— GIVEN RECORDS —
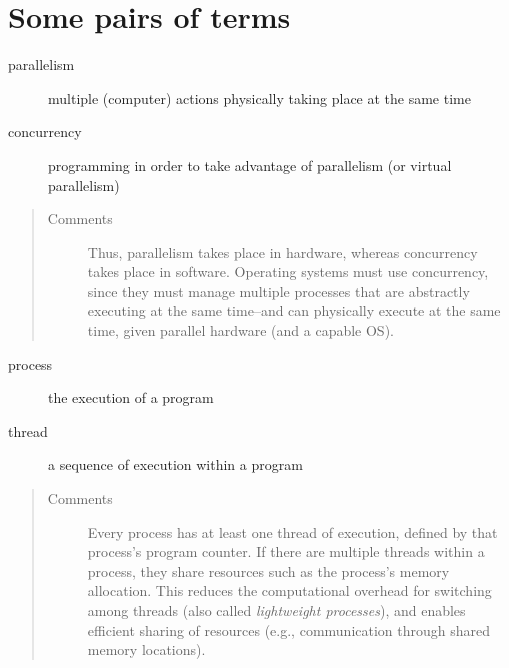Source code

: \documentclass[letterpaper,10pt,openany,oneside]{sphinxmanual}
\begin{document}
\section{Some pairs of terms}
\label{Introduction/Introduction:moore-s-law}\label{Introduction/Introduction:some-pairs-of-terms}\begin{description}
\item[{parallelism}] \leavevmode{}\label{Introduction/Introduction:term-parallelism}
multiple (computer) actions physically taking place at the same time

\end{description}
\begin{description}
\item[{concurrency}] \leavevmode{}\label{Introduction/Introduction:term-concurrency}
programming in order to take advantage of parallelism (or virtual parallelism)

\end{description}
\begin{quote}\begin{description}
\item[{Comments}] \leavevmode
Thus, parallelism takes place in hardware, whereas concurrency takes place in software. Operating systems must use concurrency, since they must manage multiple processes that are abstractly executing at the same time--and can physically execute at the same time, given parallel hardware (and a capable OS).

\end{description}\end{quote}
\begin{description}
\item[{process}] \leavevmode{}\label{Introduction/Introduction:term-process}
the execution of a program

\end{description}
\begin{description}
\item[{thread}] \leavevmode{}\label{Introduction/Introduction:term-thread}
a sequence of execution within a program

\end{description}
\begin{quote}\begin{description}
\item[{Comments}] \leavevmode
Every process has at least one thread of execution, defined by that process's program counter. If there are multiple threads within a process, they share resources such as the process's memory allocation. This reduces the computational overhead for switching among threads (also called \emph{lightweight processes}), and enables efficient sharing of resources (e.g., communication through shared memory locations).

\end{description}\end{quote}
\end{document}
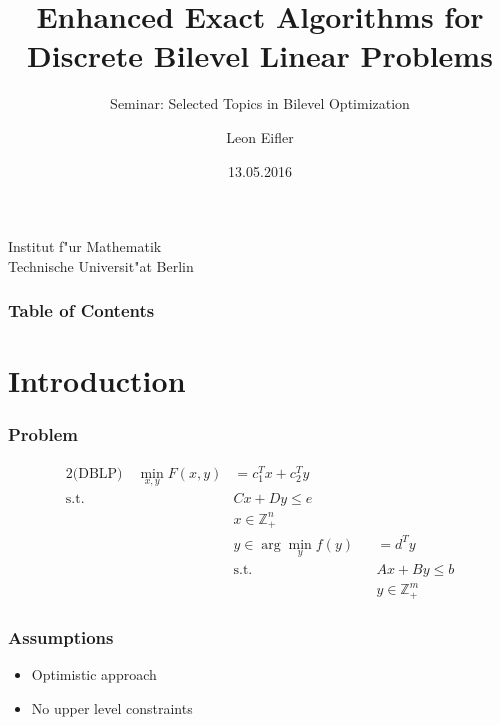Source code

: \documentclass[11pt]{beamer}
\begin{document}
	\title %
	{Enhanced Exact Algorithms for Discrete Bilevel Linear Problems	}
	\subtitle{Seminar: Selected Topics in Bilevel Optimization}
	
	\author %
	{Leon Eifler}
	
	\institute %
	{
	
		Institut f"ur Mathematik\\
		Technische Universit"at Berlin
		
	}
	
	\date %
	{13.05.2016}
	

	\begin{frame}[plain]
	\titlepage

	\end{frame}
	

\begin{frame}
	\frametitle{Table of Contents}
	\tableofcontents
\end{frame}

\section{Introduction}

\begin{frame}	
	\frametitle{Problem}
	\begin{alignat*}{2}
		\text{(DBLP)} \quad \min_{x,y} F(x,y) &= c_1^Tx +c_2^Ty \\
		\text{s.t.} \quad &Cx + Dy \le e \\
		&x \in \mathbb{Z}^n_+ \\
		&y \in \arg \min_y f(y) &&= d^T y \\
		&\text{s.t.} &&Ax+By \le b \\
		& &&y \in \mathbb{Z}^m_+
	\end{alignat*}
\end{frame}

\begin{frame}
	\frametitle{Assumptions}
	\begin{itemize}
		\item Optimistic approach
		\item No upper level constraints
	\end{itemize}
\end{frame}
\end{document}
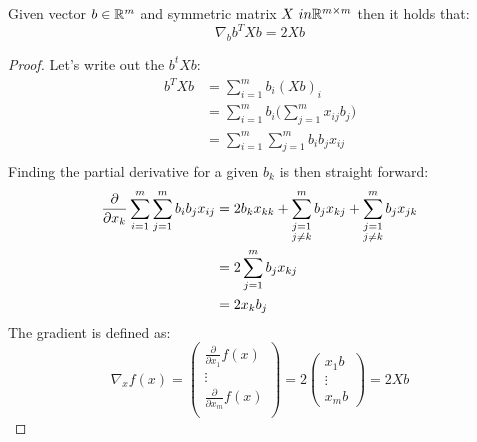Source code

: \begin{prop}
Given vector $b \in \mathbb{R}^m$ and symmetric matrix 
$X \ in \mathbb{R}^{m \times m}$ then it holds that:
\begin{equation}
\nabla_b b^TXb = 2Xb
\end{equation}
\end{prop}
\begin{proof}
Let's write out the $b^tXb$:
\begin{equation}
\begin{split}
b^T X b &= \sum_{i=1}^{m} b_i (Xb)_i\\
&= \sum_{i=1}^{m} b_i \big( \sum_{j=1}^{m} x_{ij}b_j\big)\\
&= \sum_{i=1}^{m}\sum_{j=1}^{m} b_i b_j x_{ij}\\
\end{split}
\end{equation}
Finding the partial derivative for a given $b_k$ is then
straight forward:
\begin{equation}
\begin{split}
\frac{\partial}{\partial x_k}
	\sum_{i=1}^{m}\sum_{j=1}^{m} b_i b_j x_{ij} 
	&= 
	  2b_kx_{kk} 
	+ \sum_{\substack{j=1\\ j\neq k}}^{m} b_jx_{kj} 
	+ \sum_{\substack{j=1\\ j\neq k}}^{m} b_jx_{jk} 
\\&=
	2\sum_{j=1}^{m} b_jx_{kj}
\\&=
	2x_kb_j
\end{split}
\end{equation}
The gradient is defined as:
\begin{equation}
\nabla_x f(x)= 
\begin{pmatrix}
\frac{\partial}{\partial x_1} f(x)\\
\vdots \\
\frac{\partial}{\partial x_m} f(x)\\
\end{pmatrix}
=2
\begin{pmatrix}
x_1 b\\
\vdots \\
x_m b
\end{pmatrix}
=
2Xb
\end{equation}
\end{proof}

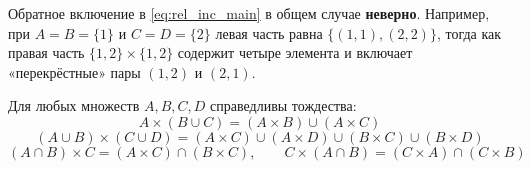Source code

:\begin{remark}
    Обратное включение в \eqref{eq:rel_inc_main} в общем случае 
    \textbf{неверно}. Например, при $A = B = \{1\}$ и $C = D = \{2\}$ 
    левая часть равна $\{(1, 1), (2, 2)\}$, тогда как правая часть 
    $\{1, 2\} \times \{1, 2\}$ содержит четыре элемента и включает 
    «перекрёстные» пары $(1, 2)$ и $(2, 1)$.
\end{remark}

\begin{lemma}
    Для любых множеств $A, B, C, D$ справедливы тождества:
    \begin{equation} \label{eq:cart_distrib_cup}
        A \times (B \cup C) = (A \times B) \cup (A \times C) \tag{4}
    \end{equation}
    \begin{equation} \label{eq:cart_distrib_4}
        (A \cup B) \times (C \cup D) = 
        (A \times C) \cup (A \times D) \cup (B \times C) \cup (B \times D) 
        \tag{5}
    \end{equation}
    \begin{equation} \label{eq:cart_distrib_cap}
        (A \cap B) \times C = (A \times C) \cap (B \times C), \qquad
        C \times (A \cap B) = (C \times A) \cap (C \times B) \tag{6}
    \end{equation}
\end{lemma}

--

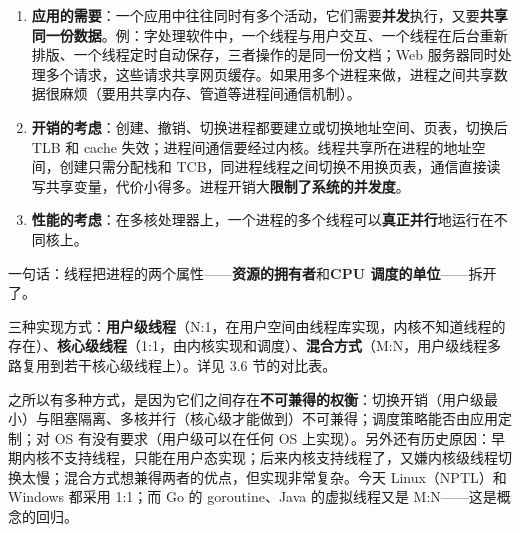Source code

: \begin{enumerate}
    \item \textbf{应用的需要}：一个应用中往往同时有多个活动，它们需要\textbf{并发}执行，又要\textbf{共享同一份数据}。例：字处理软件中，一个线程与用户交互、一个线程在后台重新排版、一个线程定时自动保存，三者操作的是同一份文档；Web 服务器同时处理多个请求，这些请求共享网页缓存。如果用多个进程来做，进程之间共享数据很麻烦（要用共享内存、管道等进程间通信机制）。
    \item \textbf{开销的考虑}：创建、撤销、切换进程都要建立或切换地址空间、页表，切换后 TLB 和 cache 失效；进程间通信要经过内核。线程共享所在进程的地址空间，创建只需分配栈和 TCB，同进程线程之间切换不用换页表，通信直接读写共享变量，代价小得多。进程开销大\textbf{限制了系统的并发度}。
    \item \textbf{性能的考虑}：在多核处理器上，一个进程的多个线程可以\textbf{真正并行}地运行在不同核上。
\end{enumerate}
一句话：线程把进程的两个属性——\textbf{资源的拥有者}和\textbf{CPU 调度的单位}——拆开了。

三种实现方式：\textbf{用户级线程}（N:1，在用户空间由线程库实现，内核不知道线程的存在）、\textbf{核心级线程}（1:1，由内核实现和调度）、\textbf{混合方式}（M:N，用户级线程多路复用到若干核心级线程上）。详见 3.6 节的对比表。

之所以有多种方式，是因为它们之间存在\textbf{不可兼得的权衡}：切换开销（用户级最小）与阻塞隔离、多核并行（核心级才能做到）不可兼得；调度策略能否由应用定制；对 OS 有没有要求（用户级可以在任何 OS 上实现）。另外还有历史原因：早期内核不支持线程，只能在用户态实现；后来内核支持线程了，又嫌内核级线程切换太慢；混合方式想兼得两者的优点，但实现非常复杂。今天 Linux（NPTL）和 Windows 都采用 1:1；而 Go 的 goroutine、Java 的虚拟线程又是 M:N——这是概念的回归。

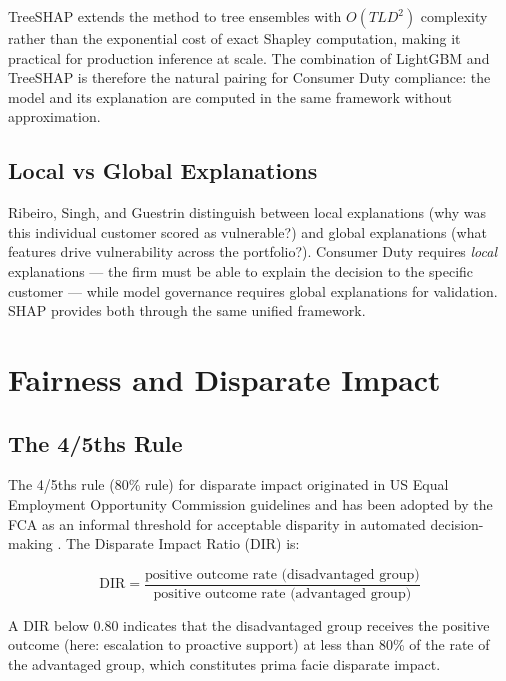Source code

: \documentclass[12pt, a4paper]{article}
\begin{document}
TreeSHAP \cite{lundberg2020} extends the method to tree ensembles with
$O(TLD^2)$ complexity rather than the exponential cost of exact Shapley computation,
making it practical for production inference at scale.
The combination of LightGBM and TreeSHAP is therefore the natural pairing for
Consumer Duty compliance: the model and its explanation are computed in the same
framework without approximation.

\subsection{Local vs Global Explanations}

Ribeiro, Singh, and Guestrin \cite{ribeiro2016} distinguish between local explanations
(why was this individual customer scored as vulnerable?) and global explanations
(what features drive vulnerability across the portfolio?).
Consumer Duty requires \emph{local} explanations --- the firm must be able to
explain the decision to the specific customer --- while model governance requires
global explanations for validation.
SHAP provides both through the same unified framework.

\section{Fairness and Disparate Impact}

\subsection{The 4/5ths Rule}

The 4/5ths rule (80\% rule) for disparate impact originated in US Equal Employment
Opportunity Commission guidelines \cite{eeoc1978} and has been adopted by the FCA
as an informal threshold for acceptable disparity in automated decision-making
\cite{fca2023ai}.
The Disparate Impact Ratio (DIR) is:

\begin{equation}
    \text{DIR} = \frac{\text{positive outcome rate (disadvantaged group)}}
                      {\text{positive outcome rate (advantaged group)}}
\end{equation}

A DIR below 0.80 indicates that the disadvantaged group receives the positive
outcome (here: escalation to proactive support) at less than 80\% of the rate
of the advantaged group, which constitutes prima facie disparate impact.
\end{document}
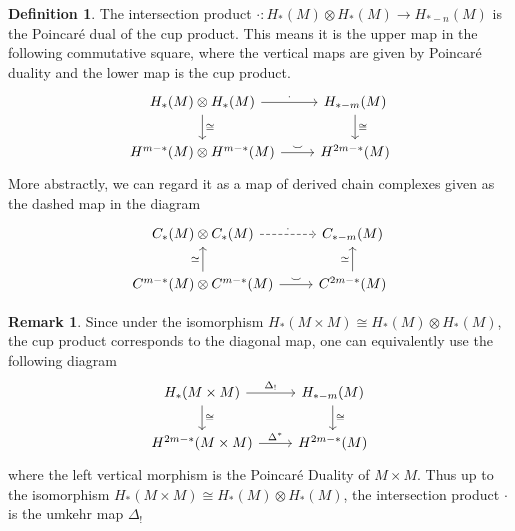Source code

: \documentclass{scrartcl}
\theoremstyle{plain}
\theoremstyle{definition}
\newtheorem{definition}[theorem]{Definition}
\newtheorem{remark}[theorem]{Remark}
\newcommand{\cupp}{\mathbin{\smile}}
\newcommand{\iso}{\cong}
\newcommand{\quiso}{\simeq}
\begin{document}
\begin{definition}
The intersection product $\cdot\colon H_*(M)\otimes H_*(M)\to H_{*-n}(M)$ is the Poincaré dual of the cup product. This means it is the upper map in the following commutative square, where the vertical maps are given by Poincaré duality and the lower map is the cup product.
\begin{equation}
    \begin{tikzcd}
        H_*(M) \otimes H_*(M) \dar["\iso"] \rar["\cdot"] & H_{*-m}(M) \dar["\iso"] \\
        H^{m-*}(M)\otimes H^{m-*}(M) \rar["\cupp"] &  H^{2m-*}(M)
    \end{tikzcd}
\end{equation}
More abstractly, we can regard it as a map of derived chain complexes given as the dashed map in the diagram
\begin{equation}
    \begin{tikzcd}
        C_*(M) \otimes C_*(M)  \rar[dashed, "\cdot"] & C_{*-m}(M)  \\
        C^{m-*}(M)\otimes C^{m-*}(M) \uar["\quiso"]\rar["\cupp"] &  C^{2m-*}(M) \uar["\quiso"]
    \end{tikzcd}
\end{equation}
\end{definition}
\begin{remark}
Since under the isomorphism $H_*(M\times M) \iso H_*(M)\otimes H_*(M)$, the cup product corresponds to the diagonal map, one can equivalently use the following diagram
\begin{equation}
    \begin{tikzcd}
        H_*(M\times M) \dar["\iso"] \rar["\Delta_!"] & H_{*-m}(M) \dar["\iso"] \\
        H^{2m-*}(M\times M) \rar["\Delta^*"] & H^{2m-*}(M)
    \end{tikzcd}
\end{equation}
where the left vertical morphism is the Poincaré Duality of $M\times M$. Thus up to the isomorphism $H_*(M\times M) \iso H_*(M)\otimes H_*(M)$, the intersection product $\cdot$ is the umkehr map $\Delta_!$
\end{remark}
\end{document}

* * *

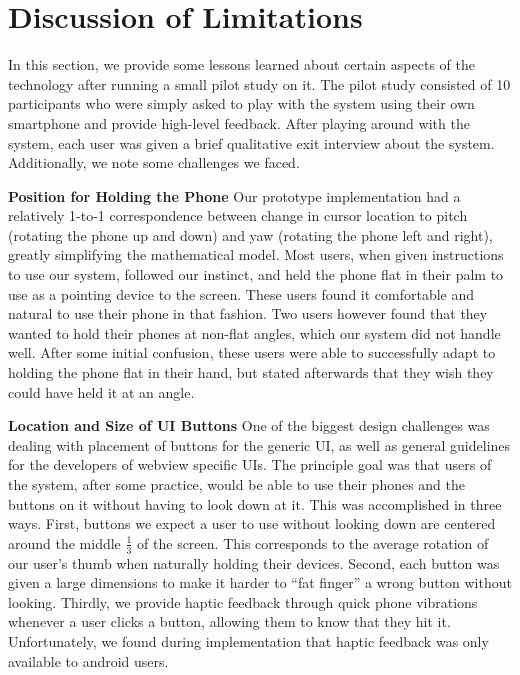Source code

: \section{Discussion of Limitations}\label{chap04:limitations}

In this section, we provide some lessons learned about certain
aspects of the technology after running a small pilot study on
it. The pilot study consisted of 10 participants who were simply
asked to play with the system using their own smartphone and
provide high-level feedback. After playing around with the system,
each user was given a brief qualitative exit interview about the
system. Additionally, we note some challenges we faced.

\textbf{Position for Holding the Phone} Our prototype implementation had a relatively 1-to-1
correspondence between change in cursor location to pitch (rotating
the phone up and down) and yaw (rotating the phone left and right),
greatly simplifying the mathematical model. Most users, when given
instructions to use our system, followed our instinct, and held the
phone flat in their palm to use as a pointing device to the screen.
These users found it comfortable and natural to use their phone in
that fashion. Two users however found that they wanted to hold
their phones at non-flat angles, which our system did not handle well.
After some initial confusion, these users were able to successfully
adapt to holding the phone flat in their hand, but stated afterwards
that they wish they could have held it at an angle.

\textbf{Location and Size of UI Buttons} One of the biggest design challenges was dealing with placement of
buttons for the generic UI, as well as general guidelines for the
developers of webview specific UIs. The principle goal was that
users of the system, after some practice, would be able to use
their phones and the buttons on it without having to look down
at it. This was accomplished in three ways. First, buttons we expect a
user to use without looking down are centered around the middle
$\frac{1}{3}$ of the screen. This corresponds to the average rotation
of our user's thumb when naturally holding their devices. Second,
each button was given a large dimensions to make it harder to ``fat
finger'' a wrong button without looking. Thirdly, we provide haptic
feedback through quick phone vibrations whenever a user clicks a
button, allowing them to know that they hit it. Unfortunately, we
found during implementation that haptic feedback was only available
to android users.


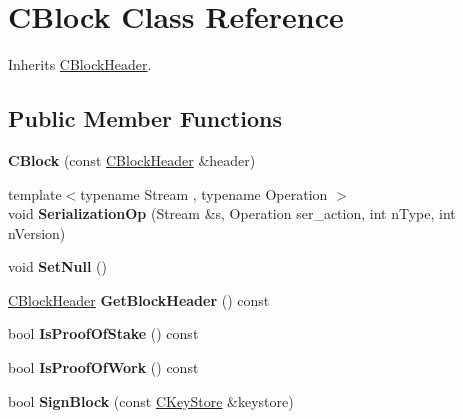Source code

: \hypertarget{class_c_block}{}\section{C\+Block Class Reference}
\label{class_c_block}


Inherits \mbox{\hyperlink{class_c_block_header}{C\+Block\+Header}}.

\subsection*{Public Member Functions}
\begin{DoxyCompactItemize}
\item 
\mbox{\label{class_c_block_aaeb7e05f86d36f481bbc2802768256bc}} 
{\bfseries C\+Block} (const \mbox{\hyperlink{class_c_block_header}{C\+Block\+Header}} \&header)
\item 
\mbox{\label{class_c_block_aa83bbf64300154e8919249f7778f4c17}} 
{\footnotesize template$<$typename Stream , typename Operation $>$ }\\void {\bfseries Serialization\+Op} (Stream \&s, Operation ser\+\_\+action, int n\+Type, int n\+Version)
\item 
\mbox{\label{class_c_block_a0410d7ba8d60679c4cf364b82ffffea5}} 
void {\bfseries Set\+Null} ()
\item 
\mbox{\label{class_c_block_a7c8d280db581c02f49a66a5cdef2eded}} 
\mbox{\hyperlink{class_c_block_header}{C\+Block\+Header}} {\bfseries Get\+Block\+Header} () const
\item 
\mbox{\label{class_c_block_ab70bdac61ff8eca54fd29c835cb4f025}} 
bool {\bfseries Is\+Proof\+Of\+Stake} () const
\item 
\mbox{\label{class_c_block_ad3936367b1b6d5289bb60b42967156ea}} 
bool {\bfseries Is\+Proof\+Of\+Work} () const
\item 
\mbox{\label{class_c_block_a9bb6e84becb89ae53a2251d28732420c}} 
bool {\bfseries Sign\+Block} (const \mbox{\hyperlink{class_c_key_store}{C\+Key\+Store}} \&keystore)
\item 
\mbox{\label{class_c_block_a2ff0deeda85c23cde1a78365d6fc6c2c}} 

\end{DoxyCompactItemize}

— DIRECTIONS FOR THIS TASK —
The lines to report are those in the material above that contain the word "implementation"; copy every one of them.

— SOLUTION TO THE PROBLEM —
\textbf{Position for Holding the Phone} Our prototype implementation had a relatively 1-to-1
found during implementation that haptic feedback was only available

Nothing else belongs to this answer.